• [WHAT IS NEEDED]: Please set down each of the lines below once more, exactly, omitting all pictures.

• [LISTED ENTRIES]:
________
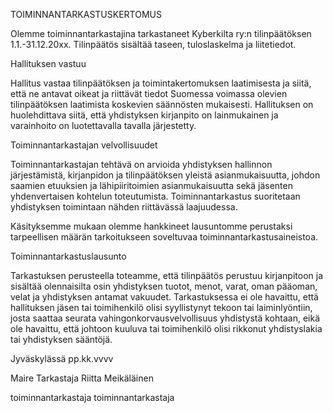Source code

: TOIMINNANTARKASTUSKERTOMUS

Olemme toiminnantarkastajina tarkastaneet Kyberkilta ry:n tilinpäätöksen 1.1.-31.12.20xx. Tilinpäätös sisältää taseen, tuloslaskelma ja liitetiedot.

Hallituksen vastuu

Hallitus vastaa tilinpäätöksen ja toimintakertomuksen laatimisesta ja siitä, että ne antavat oikeat ja riittävät tiedot Suomessa voimassa olevien tilinpäätöksen laatimista koskevien säännösten mukaisesti. Hallituksen on huolehdittava siitä, että yhdistyksen kirjanpito on lainmukainen ja varainhoito on luotettavalla tavalla järjestetty.

Toiminnantarkastajan velvollisuudet

Toiminnantarkastajan tehtävä on arvioida yhdistyksen hallinnon järjestämistä, kirjanpidon ja tilinpäätöksen yleistä asianmukaisuutta, johdon saamien etuuksien ja lähipiiritoimien asianmukaisuutta sekä jäsenten yhdenvertaisen kohtelun toteutumista. Toiminnantarkastus suoritetaan yhdistyksen toimintaan nähden riittävässä laajuudessa.

Käsityksemme mukaan olemme hankkineet lausuntomme perustaksi tarpeellisen määrän tarkoitukseen soveltuvaa toiminnantarkastusaineistoa.

Toiminnantarkastuslausunto

Tarkastuksen perusteella toteamme, että tilinpäätös perustuu kirjanpitoon ja sisältää olennaisilta osin yhdistyksen tuotot, menot, varat, oman pääoman, velat ja yhdistyksen antamat vakuudet. Tarkastuksessa ei ole havaittu, että hallituksen jäsen tai toimihenkilö olisi syyllistynyt tekoon tai laiminlyöntiin, josta saattaa seurata vahingonkorvausvelvollisuus yhdistystä kohtaan, eikä ole havaittu, että johtoon kuuluva tai toimihenkilö olisi rikkonut yhdistyslakia tai yhdistyksen sääntöjä.

Jyväskylässä pp.kk.vvvv

Maire Tarkastaja Riitta Meikäläinen

toiminnantarkastaja toiminnantarkastaja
________
• [SOLUTION TO THE PROBLEM]:
Source code

: TOIMINNANTARKASTUSKERTOMUS

Olemme toiminnantarkastajina tarkastaneet Kyberkilta ry:n tilinpäätöksen 1.1.-31.12.20xx. Tilinpäätös sisältää taseen, tuloslaskelma ja liitetiedot.

Hallituksen vastuu

Hallitus vastaa tilinpäätöksen ja toimintakertomuksen laatimisesta ja siitä, että ne antavat oikeat ja riittävät tiedot Suomessa voimassa olevien tilinpäätöksen laatimista koskevien säännösten mukaisesti. Hallituksen on huolehdittava siitä, että yhdistyksen kirjanpito on lainmukainen ja varainhoito on luotettavalla tavalla järjestetty.

Toiminnantarkastajan velvollisuudet

Toiminnantarkastajan tehtävä on arvioida yhdistyksen hallinnon järjestämistä, kirjanpidon ja tilinpäätöksen yleistä asianmukaisuutta, johdon saamien etuuksien ja lähipiiritoimien asianmukaisuutta sekä jäsenten yhdenvertaisen kohtelun toteutumista. Toiminnantarkastus suoritetaan yhdistyksen toimintaan nähden riittävässä laajuudessa.

Käsityksemme mukaan olemme hankkineet lausuntomme perustaksi tarpeellisen määrän tarkoitukseen soveltuvaa toiminnantarkastusaineistoa.

Toiminnantarkastuslausunto

Tarkastuksen perusteella toteamme, että tilinpäätös perustuu kirjanpitoon ja sisältää olennaisilta osin yhdistyksen tuotot, menot, varat, oman pääoman, velat ja yhdistyksen antamat vakuudet. Tarkastuksessa ei ole havaittu, että hallituksen jäsen tai toimihenkilö olisi syyllistynyt tekoon tai laiminlyöntiin, josta saattaa seurata vahingonkorvausvelvollisuus yhdistystä kohtaan, eikä ole havaittu, että johtoon kuuluva tai toimihenkilö olisi rikkonut yhdistyslakia tai yhdistyksen sääntöjä.

Jyväskylässä pp.kk.vvvv

Maire Tarkastaja Riitta Meikäläinen

toiminnantarkastaja toiminnantarkastaja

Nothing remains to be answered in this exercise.